If the Rada is soon to grind to an Autumnal/Winter halt, being unable, or more to the point unwilling, to pass new legislation in a timely manner, then perhaps there are issues it can address for the next Rada before it dies an evermore expectedly premature death.
There is the issue of prioritising of course. As has been written here several times before regarding the creation of legislation, “the first question is always “is it necessary?”. If it is not necessary then it need not exist. The moment that a Ukrainian government actually goes through the existing statute and begin repealing a whole tome of unnecessary and/or Soviet inherited legislative nonsense cannot come too soon. Which is more important, toppling statues of Lenin or toppling Soviet and nonsensical legislature to which we are all supposed to conform?
Thereafter there are probably two tests above all others relating to any law/proposed law. The first and most obvious is whether the law advances justice for all. If yes, OK – if not then it fails to advance justice and should not be adopted.
The next question is whether any new law/proposed law that would advance justice for all, would adversely effect the most basic and fundamental of human rights in doing so. If yes it fails – if not then OK, bring it to the statute book.
Until any new law meets the “necessity” requirement, and passes the above two, admittedly but deliberately broad tests, then it is not fit for statute. The aim is rule of law – it is not rule by law. For rule of law to succeed, society must deem any law both necessary and fair or it will be ignored to the point of being effectively unenforceable when broken on a grand scale repeatedly.”
Thus, what legislation is necessary and what priority should it have in a limited timescale? If it is not necessary, or is necessary but not a priority, let it wait until immediate legislative hurdles have been overcome.
If even that less ambitious tactic will soon be beyond the Rada at its next session, then spend time repealing a massive amount of entirely unnecessary law that is impeding the natural growth of business and societal ambition. If there can be no agreement upon what new legislation should be, then perhaps it is easier to agree upon what laws shouldn’t be – and repeal them.

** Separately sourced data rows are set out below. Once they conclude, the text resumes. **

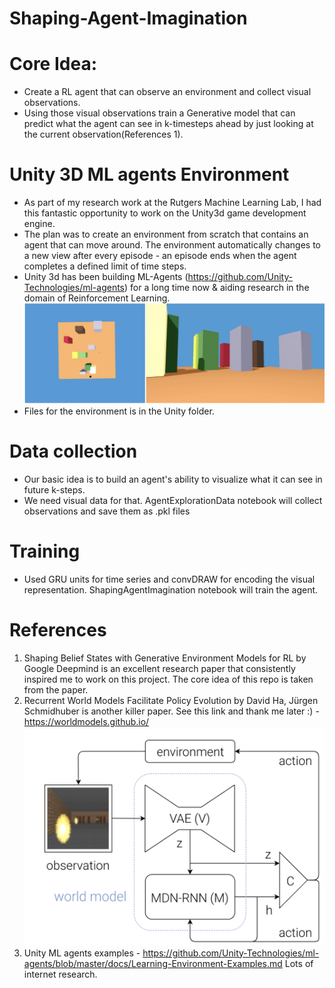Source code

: # Shaping-Agent-Imagination
# Core Idea: 
- Create a RL agent that can observe an environment and collect visual observations. 
- Using those visual observations train a Generative model that can predict what the agent can see in k-timesteps ahead by just looking at the current observation(References 1).
# Unity 3D ML agents Environment
- As part of my research work at the Rutgers Machine Learning Lab, I had this fantastic opportunity to work on the Unity3d game development engine. 
- The plan was to create an environment from scratch that contains an agent that can move around. The environment automatically changes to a new view after every episode - an episode ends when the agent completes a defined limit of time steps.
- Unity 3d has been building ML-Agents (https://github.com/Unity-Technologies/ml-agents) for a long time now & aiding research in the domain of Reinforcement Learning.
![Unity Env](ReadMeImages/unityEnv.png)
- Files for the environment is in the Unity folder.
# Data collection
- Our basic idea is to build an agent's ability to visualize what it can see in future k-steps. 
- We need visual data for that. AgentExplorationData notebook will collect observations and save them as .pkl files
# Training
- Used GRU units for time series and convDRAW for encoding the visual representation. ShapingAgentImagination notebook will train the agent.
# References
1. Shaping Belief States with Generative Environment Models for RL by Google Deepmind is an excellent research paper that consistently inspired me to work on this project. The core idea of this repo is taken from the paper.
2. Recurrent World Models Facilitate Policy Evolution by David Ha, Jürgen Schmidhuber is another killer paper. See this link and thank me later :) - https://worldmodels.github.io/ 
![World Model Images](ReadMeImages/worldModel.png)
3. Unity ML agents examples - https://github.com/Unity-Technologies/ml-agents/blob/master/docs/Learning-Environment-Examples.md
Lots of internet research.

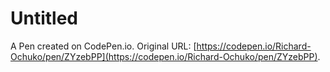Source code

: # Untitled

A Pen created on CodePen.io. Original URL: [https://codepen.io/Richard-Ochuko/pen/ZYzebPP](https://codepen.io/Richard-Ochuko/pen/ZYzebPP).

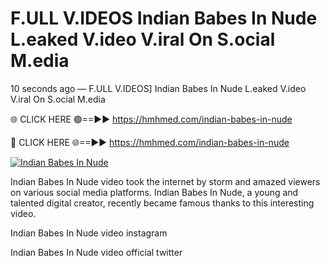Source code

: # F.ULL V.IDEOS Indian Babes In Nude L.eaked V.ideo V.iral On S.ocial M.edia

10 seconds ago — F.ULL V.IDEOS] Indian Babes In Nude L.eaked V.ideo V.iral On S.ocial M.edia

🌐 CLICK HERE 🟢==►► https://hmhmed.com/indian-babes-in-nude

🔴 CLICK HERE 🌐==►► https://hmhmed.com/indian-babes-in-nude

[![Indian Babes In Nude](https://i.imgur.com/dJHk4Zq.gif)](https://hmhmed.com/indian-babes-in-nude)

Indian Babes In Nude video took the internet by storm and amazed viewers on various social media platforms. Indian Babes In Nude, a young and talented digital creator, recently became famous thanks to this interesting video.

Indian Babes In Nude video instagram

Indian Babes In Nude video official twitter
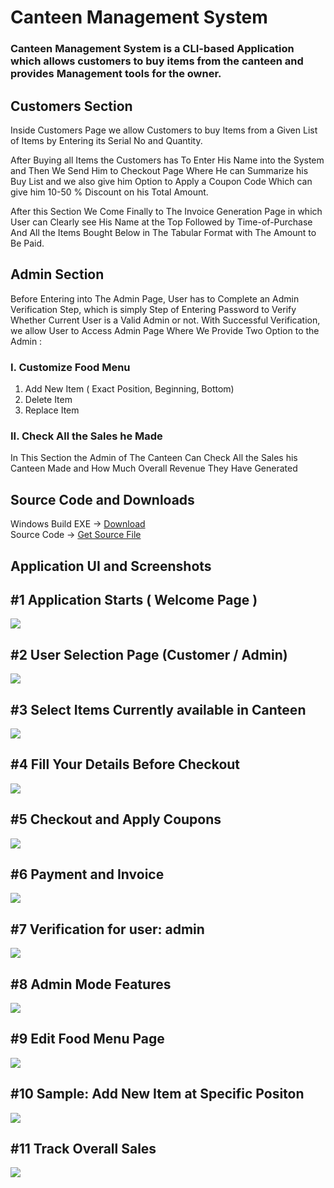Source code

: # Canteen Management System
### Canteen Management System is  a CLI-based Application which allows customers to buy items from the canteen and provides Management tools for the owner. 

## Customers Section
 Inside Customers Page we allow Customers to buy Items from a Given List of Items by Entering its Serial No and Quantity.

After Buying all Items the Customers has To Enter His Name into the System and Then We Send Him to Checkout Page Where He can Summarize his Buy List and we also give him Option to Apply a Coupon Code Which can give him 10-50 % Discount on his Total Amount.

After this Section We Come Finally to The Invoice Generation Page in which User can Clearly see His Name at the Top Followed by Time-of-Purchase And All the Items Bought Below in The Tabular Format with The Amount to Be Paid.

## Admin Section
 Before Entering into The Admin Page, User has to Complete an Admin Verification Step, which is simply Step of Entering Password to Verify Whether Current User is a Valid Admin or not. With Successful Verification, we allow User to Access Admin Page Where We Provide Two Option to the Admin :

### I. Customize Food Menu
1. Add New Item
( Exact Position, Beginning, Bottom)
2. Delete Item
3. Replace Item

### II. Check All the Sales he Made
In This Section the Admin of The Canteen Can 
Check All the Sales his Canteen Made and How 
Much Overall Revenue They Have Generated </br>

## Source Code and Downloads </br>
Windows Build EXE -> [Download](https://github.com/mohitdhami/Canteen-Management-System/raw/main/Canteen%20Managment%20System.exe) </br>
Source Code -> [Get Source File](/cms.cpp) </br>

## Application UI and Screenshots</br>
<p align="center">
  <h2>#1 Application Starts ( Welcome Page )</h2>
  <img src="/Screenshots/Screenshot (1).png">
  </br><h2>#2 User Selection Page (Customer / Admin)</h2>
  <img src="/Screenshots/Screenshot (2).png">
  </br><h2>#3 Select Items Currently available in Canteen</h2>
  <img src="/Screenshots/Screenshot (3).png">
  </br><h2>#4 Fill Your Details Before Checkout</h2>
  <img src="/Screenshots/Screenshot (4).png">
  </br><h2>#5 Checkout and Apply Coupons</h2>
  <img src="/Screenshots/Screenshot (5).png">
  </br><h2>#6 Payment and Invoice</h2>
  <img src="/Screenshots/Screenshot (6).png">
  </br><h2>#7 Verification for user: admin</h2>
  <img src="/Screenshots/Screenshot (7).png">
  </br><h2>#8 Admin Mode Features</h2>
  <img src="/Screenshots/Screenshot (8).png">
  </br><h2>#9 Edit Food Menu Page</h2>
  <img src="/Screenshots/Screenshot (9).png">
  </br><h2>#10 Sample: Add New Item at Specific Positon</h2>
  <img src="/Screenshots/Screenshot (10).png">
  </br><h2>#11 Track Overall Sales</h2>
  <img src="/Screenshots/Screenshot (11).png">
</p>

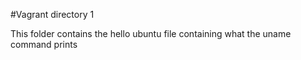 #Vagrant directory 1

This folder contains the hello ubuntu file containing what the uname command prints
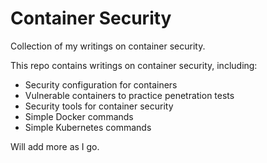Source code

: # Container Security
Collection of my writings on container security. 

This repo contains writings on container security, including: 
- Security configuration for containers
- Vulnerable containers to practice penetration tests
- Security tools for container security
- Simple Docker commands
- Simple Kubernetes commands

Will add more as I go.
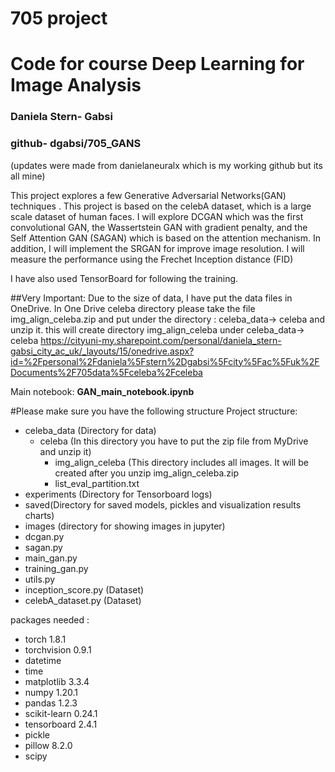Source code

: # 705 project
# Code for course Deep Learning for Image Analysis 
### Daniela Stern- Gabsi 

### github- dgabsi/705_GANS
(updates were made from danielaneuralx which is my working github but its all mine)


This project explores a few Generative Adversarial Networks(GAN) techniques .
This project is based on the celebA dataset, which is a large scale dataset of human faces.
I will explore DCGAN which was the first convolutional GAN, the Wassertstein GAN with gradient penalty,
and the Self Attention GAN (SAGAN) which is based on the attention mechanism.
In addition, I will implement the SRGAN for improve image resolution.
I will measure the performance using the Frechet Inception distance (FID)

I have also used TensorBoard for following the training.


##Very Important: Due to the size of data, I have put the data files in OneDrive.
In One Drive celeba directory please take the file  img_align_celeba.zip and put under the directory :
celeba_data-> celeba and unzip it. this will create directory img_align_celeba under celeba_data-> celeba
https://cityuni-my.sharepoint.com/personal/daniela_stern-gabsi_city_ac_uk/_layouts/15/onedrive.aspx?id=%2Fpersonal%2Fdaniela%5Fstern%2Dgabsi%5Fcity%5Fac%5Fuk%2FDocuments%2F705data%5Fceleba%2Fceleba

Main notebook:
**GAN_main_notebook.ipynb** 

#Please make sure you have the following structure 
Project structure:
- celeba_data (Directory for data)
  - celeba (In this directory you have to put the zip file from MyDrive and unzip it)
    - img_align_celeba (This directory includes all images. It will be created after you unzip img_align_celeba.zip
    - list_eval_partition.txt
- experiments (Directory for Tensorboard logs)
- saved(Directory for saved models, pickles and visualization results charts)
- images (directory for showing images in jupyter)  
- dcgan.py 
- sagan.py
- main_gan.py
- training_gan.py
- utils.py
- inception_score.py  (Dataset)
- celebA_dataset.py (Dataset)

packages needed :
- torch 1.8.1 
- torchvision 0.9.1
- datetime
- time
- matplotlib 3.3.4
- numpy 1.20.1
- pandas 1.2.3
- scikit-learn 0.24.1
- tensorboard 2.4.1
- pickle
- pillow 8.2.0
- scipy
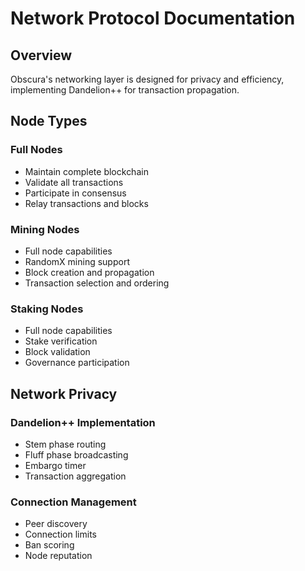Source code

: # Network Protocol Documentation

## Overview

Obscura's networking layer is designed for privacy and efficiency, implementing Dandelion++ for transaction propagation.

## Node Types

### Full Nodes
- Maintain complete blockchain
- Validate all transactions
- Participate in consensus
- Relay transactions and blocks

### Mining Nodes
- Full node capabilities
- RandomX mining support
- Block creation and propagation
- Transaction selection and ordering

### Staking Nodes
- Full node capabilities
- Stake verification
- Block validation
- Governance participation

## Network Privacy

### Dandelion++ Implementation
- Stem phase routing
- Fluff phase broadcasting
- Embargo timer
- Transaction aggregation

### Connection Management
- Peer discovery
- Connection limits
- Ban scoring
- Node reputation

It would be a very productive thing to do anyway, more so if there is an inability to insert a new law where one is deleted, thus loosening the grip of the State where it need not be in a modern legislative and economic framework.
Should that prove too much, and it probably would, then perhaps this Rada could do the next one a big favour and deal with its own retarded internal processes.
The current processes are slow, cumbersome, and often unnecessary, on occasion overly elaborate, and seemingly deliberately weighted to prevent rather than encourage the legislative progress with any quality resulting . Why not spend, what may otherwise be an unproductive Rada session by Christmas, agreeing and streamlining the internal processes of the Rada. Make it a swifter, more responsive, nimble, flexible and yet robust set of processes capable of producing timely yet considered outcomes.
Just “where Lutsenko’s head is at” following his latest statement, presumably time will tell. Perhaps he is unsure himself. However, if he is admitting temporary defeat with regard to new passing huge volumes of new legislation by whatever notional date, then Ukraine has other fundamental issues to also address during any non-functioning Rada – administrative structures and processes also being priorities that have a pressing need for reform. Rada processes are clearly amongst them.